-- AIM OF THE EXERCISE --
Please copy every line from the following entries in which the word "EcommerceGraphQL" appears.

-- DATASET --
***
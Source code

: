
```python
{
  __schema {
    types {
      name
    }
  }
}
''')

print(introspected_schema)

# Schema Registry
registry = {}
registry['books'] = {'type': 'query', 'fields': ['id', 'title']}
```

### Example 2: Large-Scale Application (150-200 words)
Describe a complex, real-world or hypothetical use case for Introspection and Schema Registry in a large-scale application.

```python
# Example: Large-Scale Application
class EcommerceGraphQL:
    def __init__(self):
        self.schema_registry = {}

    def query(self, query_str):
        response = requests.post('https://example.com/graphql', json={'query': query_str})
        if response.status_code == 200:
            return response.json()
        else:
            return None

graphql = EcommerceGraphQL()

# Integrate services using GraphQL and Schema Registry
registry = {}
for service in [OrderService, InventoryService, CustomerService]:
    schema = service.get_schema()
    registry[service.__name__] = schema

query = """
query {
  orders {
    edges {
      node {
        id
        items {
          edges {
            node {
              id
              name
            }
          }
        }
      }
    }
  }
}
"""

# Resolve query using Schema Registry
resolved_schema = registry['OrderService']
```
***
-- EXERCISE RESULT --
class EcommerceGraphQL:
graphql = EcommerceGraphQL()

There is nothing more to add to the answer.